━━━━━ Input ━━━━━
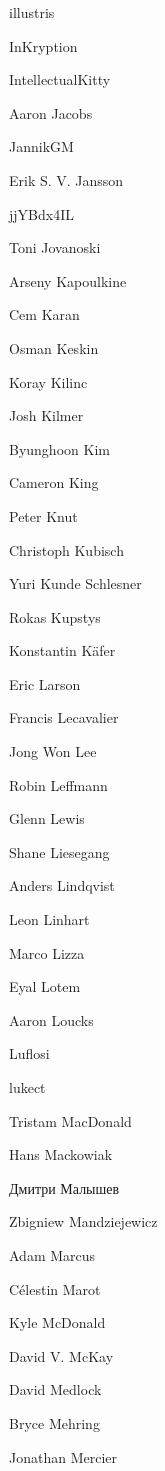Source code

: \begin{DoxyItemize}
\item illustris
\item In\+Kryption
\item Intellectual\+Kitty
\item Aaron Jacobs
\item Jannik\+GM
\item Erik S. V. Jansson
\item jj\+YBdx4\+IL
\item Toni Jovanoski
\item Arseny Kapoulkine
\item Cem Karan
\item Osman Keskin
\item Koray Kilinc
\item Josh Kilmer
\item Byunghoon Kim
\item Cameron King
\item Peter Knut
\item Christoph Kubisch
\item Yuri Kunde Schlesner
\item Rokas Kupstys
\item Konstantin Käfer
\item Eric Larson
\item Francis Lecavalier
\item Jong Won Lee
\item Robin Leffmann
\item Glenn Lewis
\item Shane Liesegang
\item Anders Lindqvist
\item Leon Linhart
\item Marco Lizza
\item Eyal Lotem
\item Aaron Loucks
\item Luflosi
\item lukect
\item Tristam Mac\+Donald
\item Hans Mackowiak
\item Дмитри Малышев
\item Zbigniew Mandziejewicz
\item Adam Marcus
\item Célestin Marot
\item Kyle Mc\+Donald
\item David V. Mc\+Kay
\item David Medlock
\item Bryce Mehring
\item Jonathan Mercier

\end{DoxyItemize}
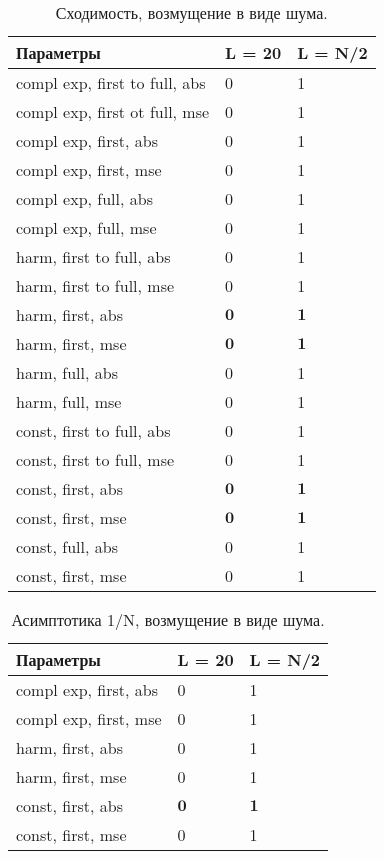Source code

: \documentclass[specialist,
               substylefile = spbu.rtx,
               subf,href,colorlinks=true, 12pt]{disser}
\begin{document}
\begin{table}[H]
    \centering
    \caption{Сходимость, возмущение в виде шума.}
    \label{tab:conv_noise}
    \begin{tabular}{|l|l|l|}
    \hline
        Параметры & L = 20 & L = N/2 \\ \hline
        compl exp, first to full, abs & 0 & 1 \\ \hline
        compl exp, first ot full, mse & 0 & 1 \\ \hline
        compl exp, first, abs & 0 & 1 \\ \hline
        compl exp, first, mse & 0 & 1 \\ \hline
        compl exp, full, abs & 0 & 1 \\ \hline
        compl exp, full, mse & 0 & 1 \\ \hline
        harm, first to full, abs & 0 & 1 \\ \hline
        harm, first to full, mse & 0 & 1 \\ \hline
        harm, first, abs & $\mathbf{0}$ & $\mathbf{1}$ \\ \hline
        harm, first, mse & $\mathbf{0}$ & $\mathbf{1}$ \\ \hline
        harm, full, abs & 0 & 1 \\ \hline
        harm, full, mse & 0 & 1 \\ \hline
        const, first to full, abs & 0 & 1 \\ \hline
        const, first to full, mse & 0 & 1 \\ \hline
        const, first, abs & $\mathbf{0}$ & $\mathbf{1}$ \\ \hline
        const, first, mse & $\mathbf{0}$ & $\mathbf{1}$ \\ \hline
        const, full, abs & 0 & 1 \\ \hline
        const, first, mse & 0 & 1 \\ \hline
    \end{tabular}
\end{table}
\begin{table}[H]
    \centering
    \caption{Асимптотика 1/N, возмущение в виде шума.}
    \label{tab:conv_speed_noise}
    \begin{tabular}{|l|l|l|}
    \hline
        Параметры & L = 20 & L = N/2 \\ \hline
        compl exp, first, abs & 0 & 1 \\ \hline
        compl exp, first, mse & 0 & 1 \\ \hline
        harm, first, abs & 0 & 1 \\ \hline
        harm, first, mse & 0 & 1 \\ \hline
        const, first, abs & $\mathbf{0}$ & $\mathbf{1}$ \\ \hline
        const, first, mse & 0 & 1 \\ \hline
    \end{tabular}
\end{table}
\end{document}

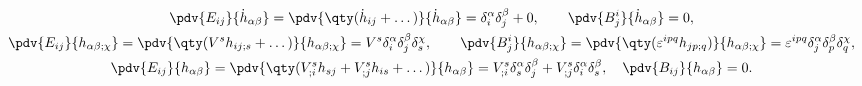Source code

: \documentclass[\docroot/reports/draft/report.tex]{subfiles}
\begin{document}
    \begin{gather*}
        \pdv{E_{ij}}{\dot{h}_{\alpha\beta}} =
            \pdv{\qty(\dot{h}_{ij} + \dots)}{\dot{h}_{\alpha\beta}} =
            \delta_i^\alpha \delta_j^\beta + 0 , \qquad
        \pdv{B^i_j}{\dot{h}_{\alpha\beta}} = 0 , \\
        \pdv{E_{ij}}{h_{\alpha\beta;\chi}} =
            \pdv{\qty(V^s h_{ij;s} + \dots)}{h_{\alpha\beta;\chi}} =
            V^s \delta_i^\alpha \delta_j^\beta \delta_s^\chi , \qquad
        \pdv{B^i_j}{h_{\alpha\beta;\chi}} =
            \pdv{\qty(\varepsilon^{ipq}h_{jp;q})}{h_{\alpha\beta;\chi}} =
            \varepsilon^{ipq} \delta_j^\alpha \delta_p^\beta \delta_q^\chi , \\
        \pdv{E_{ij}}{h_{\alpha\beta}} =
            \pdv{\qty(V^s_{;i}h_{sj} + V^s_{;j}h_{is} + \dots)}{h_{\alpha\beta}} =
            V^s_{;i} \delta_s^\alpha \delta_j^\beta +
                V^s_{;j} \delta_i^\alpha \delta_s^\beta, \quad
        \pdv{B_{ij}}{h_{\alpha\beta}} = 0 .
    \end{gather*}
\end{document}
━━━━━
=== Assigned task ===
Please say how many lines in the records above contain the string "compl", giving no other words.

=== Answer to this problem ===
8